In Oct. 24 testimony before the Senate Committee on Homeland Security and Governmental Affairs -- chaired by Sen. Joe Lieberman, I-Vt., who is typically deferential to the Bush administration on national security -- GAO's Eileen Larence noted the list is actually growing even faster than it seems. The Terrorist Screening Center told GAO it has deleted around 100,000 records from the list, but investigators are adding records so furiously that they're far outpacing the rate at which they are establishing suspects' innocence. It's two steps backward for each in the right direction.
Moreover, the list is already multiple times larger than even the most generous estimate of the number of terrorists out there.
It remains unknown how many names on the list are part of government-designated terrorist groups. That is classified. The list is, however, known to include members of all the familiars -- including Al-Qaeda, Hamas, Hezbollah, the Iranian Revolutionary Guard Corps, and affiliates of the IRA and the Tamil Tigers.
The exact size of some of these groups is hard to pin down, but plenty of information about them is publicly available. Al-Qaeda is believed to have on the order of 10,000 members. Hamas has several hundred armed militants, out of a total affiliation of around 6,000 people. According to the Council on Foreign Relations, Hezbollah "consists of several thousand militants and activists" and the Revolutionary Guard Corps -- recently declared by the administration to be a terrorist organization, and the largest of the groups -- has about 125,000 members. The IRA, by contrast, has only about 1,000 active members, according to the Memorial Institute for the Prevention of Terrorism, and the Tamil Tigers rivals Al-Qaeda with about 8,000.
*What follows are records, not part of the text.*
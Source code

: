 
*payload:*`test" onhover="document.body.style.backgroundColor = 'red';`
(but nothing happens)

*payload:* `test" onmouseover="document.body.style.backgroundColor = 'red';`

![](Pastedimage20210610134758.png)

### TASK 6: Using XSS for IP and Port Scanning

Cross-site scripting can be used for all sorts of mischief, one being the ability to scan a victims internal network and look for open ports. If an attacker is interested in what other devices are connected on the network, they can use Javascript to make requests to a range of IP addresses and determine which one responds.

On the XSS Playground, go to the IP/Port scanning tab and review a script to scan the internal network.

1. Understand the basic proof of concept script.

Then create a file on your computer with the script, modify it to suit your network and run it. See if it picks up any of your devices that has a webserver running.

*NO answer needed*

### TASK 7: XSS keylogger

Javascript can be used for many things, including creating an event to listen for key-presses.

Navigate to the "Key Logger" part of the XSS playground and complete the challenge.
Not all of the members of these organizations are directly involved in violent operations, and many lack the operational capacity to commit acts of terrorism. But even using the most liberal estimates, these groups total about 200,000 people. Assuming every one of those members is on the list -- a laughable assumption -- it would reflect an accuracy of only 23 percent.
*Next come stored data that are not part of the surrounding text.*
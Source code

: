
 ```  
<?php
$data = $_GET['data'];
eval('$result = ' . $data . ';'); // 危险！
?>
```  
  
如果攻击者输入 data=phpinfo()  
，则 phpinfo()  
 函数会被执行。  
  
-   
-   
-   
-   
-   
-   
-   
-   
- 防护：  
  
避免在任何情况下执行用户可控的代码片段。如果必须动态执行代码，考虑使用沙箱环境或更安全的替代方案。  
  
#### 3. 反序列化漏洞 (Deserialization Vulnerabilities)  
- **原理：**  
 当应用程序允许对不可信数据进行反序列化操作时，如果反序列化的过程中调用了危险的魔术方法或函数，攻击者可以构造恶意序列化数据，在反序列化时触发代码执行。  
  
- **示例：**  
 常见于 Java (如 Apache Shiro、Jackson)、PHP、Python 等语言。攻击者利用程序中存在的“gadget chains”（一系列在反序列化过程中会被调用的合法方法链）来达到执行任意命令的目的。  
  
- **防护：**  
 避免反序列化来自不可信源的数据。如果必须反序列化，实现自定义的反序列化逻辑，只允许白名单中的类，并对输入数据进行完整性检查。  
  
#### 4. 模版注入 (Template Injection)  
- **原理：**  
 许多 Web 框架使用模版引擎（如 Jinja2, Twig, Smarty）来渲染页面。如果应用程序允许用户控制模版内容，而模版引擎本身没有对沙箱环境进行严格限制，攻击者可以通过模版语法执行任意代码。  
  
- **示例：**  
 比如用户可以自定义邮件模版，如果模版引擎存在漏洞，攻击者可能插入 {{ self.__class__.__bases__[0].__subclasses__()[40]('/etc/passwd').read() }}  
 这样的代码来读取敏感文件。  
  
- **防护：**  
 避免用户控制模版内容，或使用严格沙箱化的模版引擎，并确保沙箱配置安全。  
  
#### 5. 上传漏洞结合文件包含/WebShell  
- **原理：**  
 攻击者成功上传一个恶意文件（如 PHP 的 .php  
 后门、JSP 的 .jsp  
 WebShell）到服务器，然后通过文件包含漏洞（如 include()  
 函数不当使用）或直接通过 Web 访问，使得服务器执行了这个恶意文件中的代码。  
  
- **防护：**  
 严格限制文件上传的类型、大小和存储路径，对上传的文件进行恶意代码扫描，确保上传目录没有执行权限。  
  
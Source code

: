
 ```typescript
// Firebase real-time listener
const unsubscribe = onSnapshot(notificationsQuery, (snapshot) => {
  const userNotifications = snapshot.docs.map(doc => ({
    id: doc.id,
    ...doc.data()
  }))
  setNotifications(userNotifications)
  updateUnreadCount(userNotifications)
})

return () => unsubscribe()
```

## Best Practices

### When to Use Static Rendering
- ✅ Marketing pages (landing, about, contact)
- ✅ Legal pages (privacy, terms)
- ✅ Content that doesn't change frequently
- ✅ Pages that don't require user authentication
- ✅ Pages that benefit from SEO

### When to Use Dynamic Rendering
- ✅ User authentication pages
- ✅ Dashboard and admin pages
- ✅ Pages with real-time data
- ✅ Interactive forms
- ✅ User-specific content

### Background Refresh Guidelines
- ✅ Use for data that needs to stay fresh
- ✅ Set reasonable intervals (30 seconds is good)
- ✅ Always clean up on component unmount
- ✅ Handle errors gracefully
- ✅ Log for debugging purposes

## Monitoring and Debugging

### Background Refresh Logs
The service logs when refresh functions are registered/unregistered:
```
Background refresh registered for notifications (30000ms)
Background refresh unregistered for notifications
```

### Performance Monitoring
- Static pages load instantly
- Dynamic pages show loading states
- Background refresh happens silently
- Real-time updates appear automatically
This is all crude mathematics, but it highlights the list's fatal flaw -- there's no stopping it from getting much larger, much less accurate, and much more likely to produce false positives. ACLU legislative council Tim Sparapani put it this way: "We should get away from the idea that having a long list of names of people makes us safer … from the idea that showing ID everywhere makes us safer."
"We're setting up, post-9-11, a checkpoint society, both externally and internally," he says, "but people don't think about the internal ones enough."
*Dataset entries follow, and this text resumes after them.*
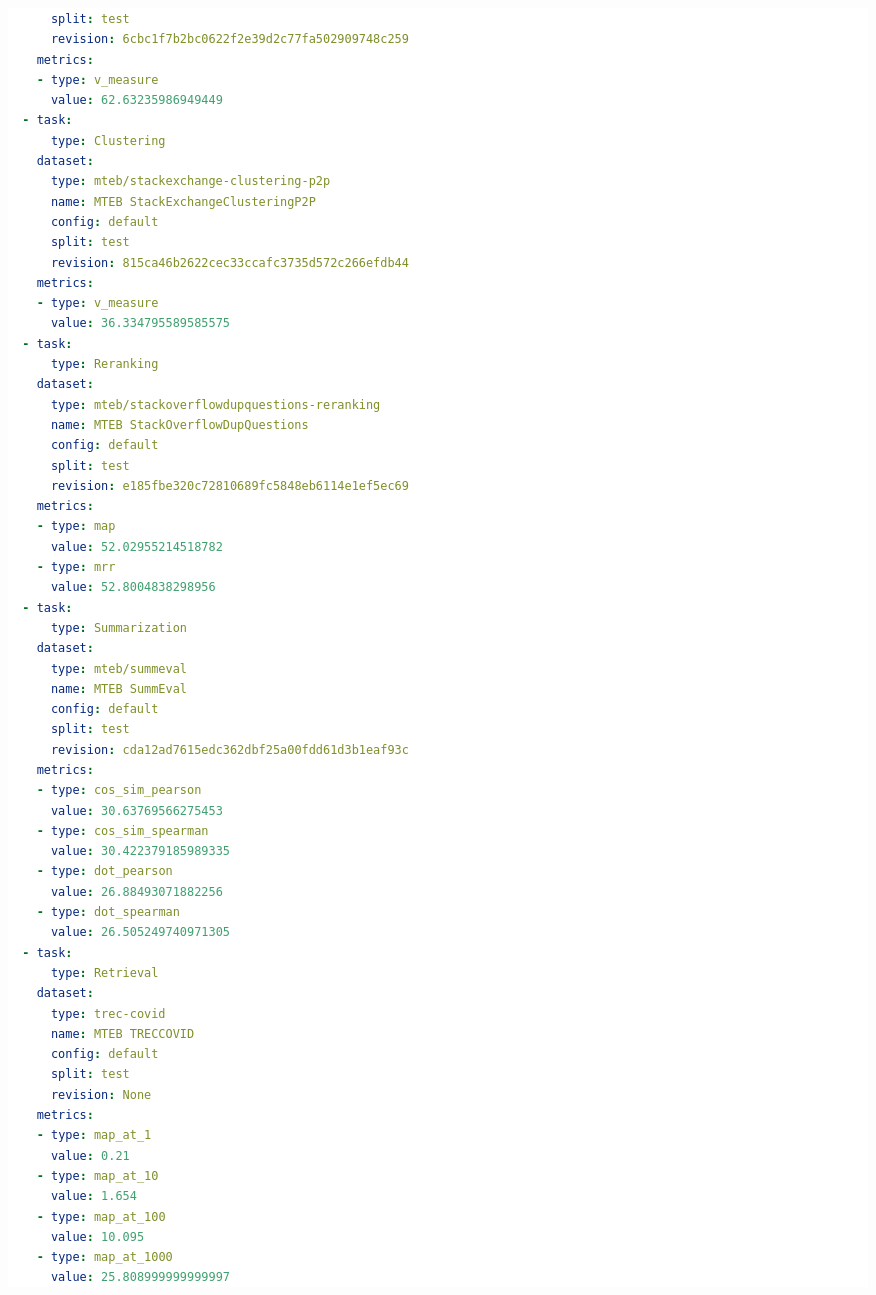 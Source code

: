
 ```yaml
      split: test
      revision: 6cbc1f7b2bc0622f2e39d2c77fa502909748c259
    metrics:
    - type: v_measure
      value: 62.63235986949449
  - task:
      type: Clustering
    dataset:
      type: mteb/stackexchange-clustering-p2p
      name: MTEB StackExchangeClusteringP2P
      config: default
      split: test
      revision: 815ca46b2622cec33ccafc3735d572c266efdb44
    metrics:
    - type: v_measure
      value: 36.334795589585575
  - task:
      type: Reranking
    dataset:
      type: mteb/stackoverflowdupquestions-reranking
      name: MTEB StackOverflowDupQuestions
      config: default
      split: test
      revision: e185fbe320c72810689fc5848eb6114e1ef5ec69
    metrics:
    - type: map
      value: 52.02955214518782
    - type: mrr
      value: 52.8004838298956
  - task:
      type: Summarization
    dataset:
      type: mteb/summeval
      name: MTEB SummEval
      config: default
      split: test
      revision: cda12ad7615edc362dbf25a00fdd61d3b1eaf93c
    metrics:
    - type: cos_sim_pearson
      value: 30.63769566275453
    - type: cos_sim_spearman
      value: 30.422379185989335
    - type: dot_pearson
      value: 26.88493071882256
    - type: dot_spearman
      value: 26.505249740971305
  - task:
      type: Retrieval
    dataset:
      type: trec-covid
      name: MTEB TRECCOVID
      config: default
      split: test
      revision: None
    metrics:
    - type: map_at_1
      value: 0.21
    - type: map_at_10
      value: 1.654
    - type: map_at_100
      value: 10.095
    - type: map_at_1000
      value: 25.808999999999997
``` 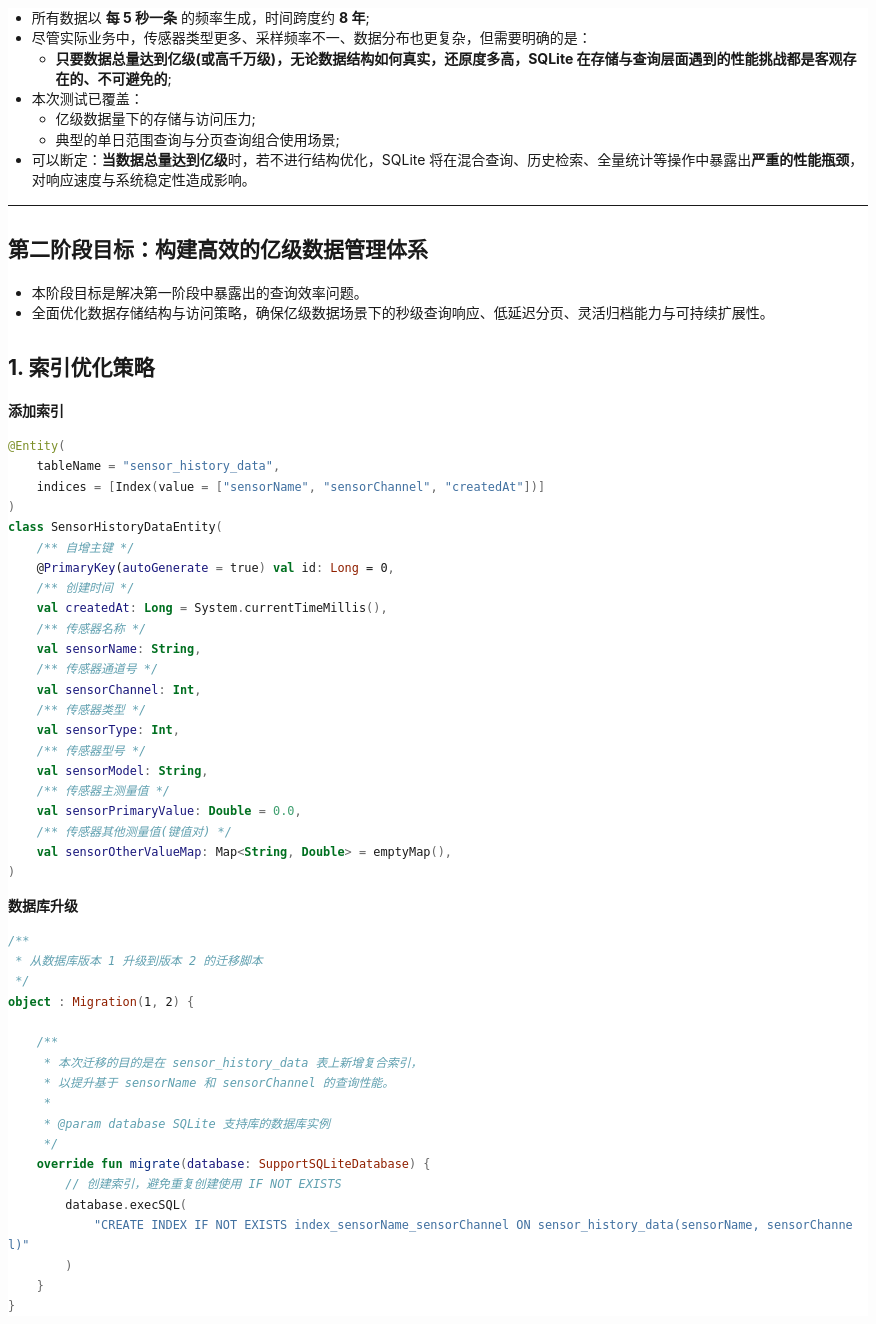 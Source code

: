 - 所有数据以 **每 5 秒一条** 的频率生成，时间跨度约 **8 年**;
- 尽管实际业务中，传感器类型更多、采样频率不一、数据分布也更复杂，但需要明确的是：
    - **只要数据总量达到亿级(或高千万级)，无论数据结构如何真实，还原度多高，SQLite 在存储与查询层面遇到的性能挑战都是客观存在的、不可避免的**;
- 本次测试已覆盖：
    - 亿级数据量下的存储与访问压力;
    - 典型的单日范围查询与分页查询组合使用场景;
- 可以断定：**当数据总量达到亿级**时，若不进行结构优化，SQLite 将在混合查询、历史检索、全量统计等操作中暴露出**严重的性能瓶颈**，对响应速度与系统稳定性造成影响。
---

## 第二阶段目标：构建高效的亿级数据管理体系
- 本阶段目标是解决第一阶段中暴露出的查询效率问题。
- 全面优化数据存储结构与访问策略，确保亿级数据场景下的秒级查询响应、低延迟分页、灵活归档能力与可持续扩展性。

## 1. 索引优化策略

**添加索引**
```kotlin
@Entity(
    tableName = "sensor_history_data",
    indices = [Index(value = ["sensorName", "sensorChannel", "createdAt"])]
)
class SensorHistoryDataEntity(
    /** 自增主键 */
    @PrimaryKey(autoGenerate = true) val id: Long = 0,
    /** 创建时间 */
    val createdAt: Long = System.currentTimeMillis(),
    /** 传感器名称 */
    val sensorName: String,
    /** 传感器通道号 */
    val sensorChannel: Int,
    /** 传感器类型 */
    val sensorType: Int,
    /** 传感器型号 */
    val sensorModel: String,
    /** 传感器主测量值 */
    val sensorPrimaryValue: Double = 0.0,
    /** 传感器其他测量值(键值对) */
    val sensorOtherValueMap: Map<String, Double> = emptyMap(),
)
```

**数据库升级**
```kotlin
/**
 * 从数据库版本 1 升级到版本 2 的迁移脚本
 */
object : Migration(1, 2) {

    /**
     * 本次迁移的目的是在 sensor_history_data 表上新增复合索引，
     * 以提升基于 sensorName 和 sensorChannel 的查询性能。
     *
     * @param database SQLite 支持库的数据库实例
     */
    override fun migrate(database: SupportSQLiteDatabase) {
        // 创建索引，避免重复创建使用 IF NOT EXISTS
        database.execSQL(
            "CREATE INDEX IF NOT EXISTS index_sensorName_sensorChannel ON sensor_history_data(sensorName, sensorChannel)"
        )
    }
}
```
Sparapani warns against a move towards a national ID system and against a still-developing series of document-requirement initiatives -- set in motion by the 2005 Real ID Act -- that would require everyone to always carry identification and to display it as a matter of routine when entering federal buildings, boarding Amtrak trains, riding along interstate bus routes, and other times.
In his view, a more effective scheme for fighting terrorism would involve a return to Fourth Amendment, probable-cause standards: well-equipped agencies investigating terrorist suspects thoroughly -- and checking non-threats off the list. "We recommend a very tightly controlled watch list with a limited number of names -- people with the means, the motive, and the opportunity to do harm to the country and to citizens … not just people who say that they hate America."
The alternative seems to be making a list of suspects that grows at a clip of more than 20,000 entries a month, and that requires policing standards well known and widely loathed by most democracies of the 21st century.